A historian’s journey into the relationship between Alexander Darnes and Edmund Kirby Smith starts with a surprising eulogy.

Sometime in the spring of 1893, Cassie Kirby Smith contacted Alexander Darnes, one of Florida’s first formally trained Black doctors. She shared news of a memorial honoring her recently deceased husband, Edmund Kirby Smith, a former Confederate general and professor at the University of the South.

Though Cassie’s original communication has not survived, Darnes’ reply has, and it suggests that someone made a special request: Might he be so kind to share a few words, destined for a Confederate veterans’ publication, about Cassie’s dear spouse?

Darnes agreed, and in a self-described “humble attempt” that ran almost 20 handwritten pages, Darnes extolled the virtues of the man, who was among the last Southern generals to surrender—more than a month after Robert E. Lee negotiated the end of the Civil War.

“He was a generous, virtuous Christian gentleman … a brave soldier with a benevolent turn of mind and heart of a nobleman,” Darnes wrote. “I had a good opportunity to see and know much of this good and most excellent gentleman in his private as well as in his public life. I speak truthfully when I say he was no slave to any habit whatever that was not good”—not drinking, gambling, swearing or other raucous behaviors.

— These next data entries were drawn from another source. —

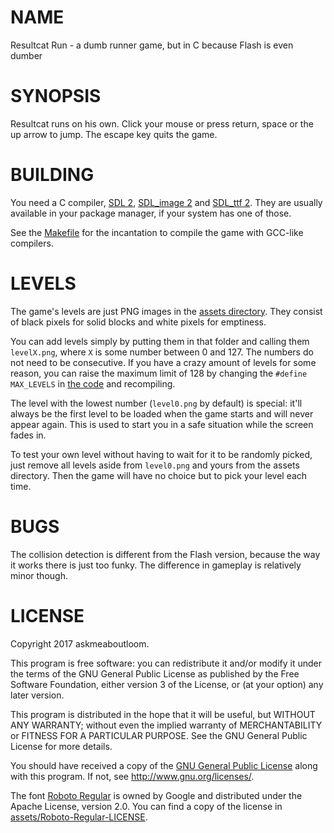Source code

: NAME
====

Resultcat Run - a dumb runner game, but in C because Flash is even dumber


SYNOPSIS
========

Resultcat runs on his own. Click your mouse or press return, space or the up
arrow to jump. The escape key quits the game.


BUILDING
========

You need a C compiler, [SDL 2](https://www.libsdl.org/),
[SDL\_image 2](https://www.libsdl.org/projects/SDL_image/) and
[SDL\_ttf 2](https://www.libsdl.org/projects/SDL_ttf/). They are usually
available in your package manager, if your system has one of those.

See the [Makefile](Makefile) for the incantation to compile the game with
GCC-like compilers.


LEVELS
======

The game's levels are just PNG images in the [assets directory](assets). They
consist of black pixels for solid blocks and white pixels for emptiness.

You can add levels simply by putting them in that folder and calling them
`levelX.png`, where `X` is some number between 0 and 127. The numbers do not
need to be consecutive. If you have a crazy amount of levels for some reason,
you can raise the maximum limit of 128 by changing the `#define MAX_LEVELS` in
[the code](rcrun.c) and recompiling.

The level with the lowest number (`level0.png` by default) is special: it'll
always be the first level to be loaded when the game starts and will never
appear again. This is used to start you in a safe situation while the screen
fades in.

To test your own level without having to wait for it to be randomly picked,
just remove all levels aside from `level0.png` and yours from the assets
directory. Then the game will have no choice but to pick your level each time.


BUGS
====

The collision detection is different from the Flash version, because the way it
works there is just too funky. The difference in gameplay is relatively minor
though.


LICENSE
=======

Copyright 2017 askmeaboutloom.

This program is free software: you can redistribute it and/or modify it under
the terms of the GNU General Public License as published by the Free Software
Foundation, either version 3 of the License, or (at your option) any later
version.

This program is distributed in the hope that it will be useful, but WITHOUT ANY
WARRANTY; without even the implied warranty of MERCHANTABILITY or FITNESS FOR A
PARTICULAR PURPOSE. See the GNU General Public License for more details.

You should have received a copy of the [GNU General Public License](LICENSE)
along with this program.  If not, see <http://www.gnu.org/licenses/>.

The font [Roboto Regular](assets/Roboto-Regular.ttf) is owned by Google and
distributed under the Apache License, version 2.0. You can find a copy of the
license in [assets/Roboto-Regular-LICENSE](assets/Roboto-Regular-LICENSE).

That was high praise indeed, for Darnes had accompanied Kirby Smith across the country and beyond as his enslaved manservant. They’d been stationed at Jalapa and Veracruz during the Mexican-American War, and when that conflict ended, they headed to West Point, where the bespectacled and studious Kirby Smith taught math to soldiers. Darnes and Kirby Smith then traveled the West together during campaigns against Native peoples resisting American encroachment. And eventually, as he recounted in his long letter, Darnes was nearby when Kirby Smith took a shot in the shoulder at the First Battle of Bull Run, near Manassas, Virginia.

Privilege tends to create archives. Anyone today who wants to learn more about Kirby Smith can go to the University of North Carolina, where his archival collection contains more than 2,000 personal and family items spanning from 1776 to 1906—everything from diaries to stock certificates. His military travels; his administration of the sprawling Confederate Trans-Mississippi Department (which included parts of Arkansas, Louisiana, Missouri, Texas and points west in then-Indian Territory); and his geographically sprawling family meant that his letters landed in archives far and wide. His camp trunk, a traveling footlocker, now rests in the Smithsonian. Thousands of preserved plant samples he collected reside in a University of Florida museum. In the 1950s, Kirby Smith was the subject of an award-winning biography. Until recently, there was a Kirby Smith Middle School in Florida and a Kirby Smith dormitory at Louisiana State University. The Jacksonville “camp” of the Sons of Confederate Veterans still bears his name, as does a chapter of the Daughters of the Confederacy in Tennessee. Famously, a statue of Kirby Smith was installed in the National Statuary Hall of the U.S. Capitol in 1922, where it remained until it was replaced in 2022 by a statue honoring the African American educator Mary McLeod Bethune. The sculptor of the Kirby Smith likeness, a fellow Floridian, was able to use one of the general’s actual army coats to size him up. Occasionally, eBay vendors still sell Christmas tree ornaments, pillow shams and T-shirts with Kirby Smith’s image.